◆ **RECORDS PROVIDED**:
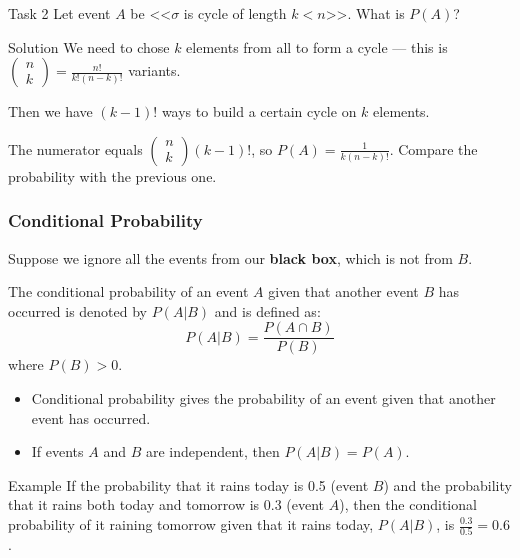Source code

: \documentclass[fullscreen=true, bookmarks=true, hyperref={pdfencoding=unicode}]{beamer}
\begin{document}
\begin{frame}{Task 2}
  Let event $A$ be <<$\sigma$ is cycle of length $k < n$>>. What is $P(A)$?

  \vspace{1cm}
  \pause
  \begin{block}{Solution}
    We need to chose $k$ elements from all to form a cycle — this is 
    $\begin{pmatrix}
      n \\ k
    \end{pmatrix} = \frac{n!}{k!(n-k)!}$ variants.

    \vspace{1cm}
    \pause
    Then we have $(k-1)!$ ways to build a certain cycle on $k$ elements.

    \vspace{1cm}
    \pause
    The numerator equals $\begin{pmatrix}
      n \\ k
    \end{pmatrix} (k-1)!$, so $P(A) = \frac{1}{k(n-k)!}$. 
    Compare the probability with the previous one.
  \end{block}

\end{frame}


\begin{frame}
  \frametitle{Conditional Probability}
  Suppose we ignore all the events from our \textbf{black box}, 
  which is not from $B$.

  \pause
  \begin{definition}
    The conditional probability of an event $A$ given that another event $B$ 
    has occurred is denoted by $P(A|B)$ and is defined as:
    \[
    P(A|B) = \frac{P(A \cap B)}{P(B)} 
    \]
    where $P(B) > 0$.
  \end{definition}
  
  \begin{itemize}
    \pause\item Conditional probability gives the probability of an event given that another event has occurred.
    \pause\item If events $A$ and $B$ are independent, then $P(A|B) = P(A)$.
  \end{itemize}

\end{frame}


\begin{frame}{Example}
  If the probability that it rains today is 0.5 (event $B$) and 
  the probability that it rains both today and tomorrow is 0.3 (event $A$), 
  then the conditional probability of it raining tomorrow given that 
  it rains today, $P(A|B)$, is $\frac{0.3}{0.5} = 0.6$.
\end{frame}
\end{document}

◆ **AIM OF THE TASK**: Copy out all lines from the material above that contain the string "given".

◆ **YOUR RESPONSE**:
    The conditional probability of an event $A$ given that another event $B$ 
    \pause\item Conditional probability gives the probability of an event given that another event has occurred.
  then the conditional probability of it raining tomorrow given that 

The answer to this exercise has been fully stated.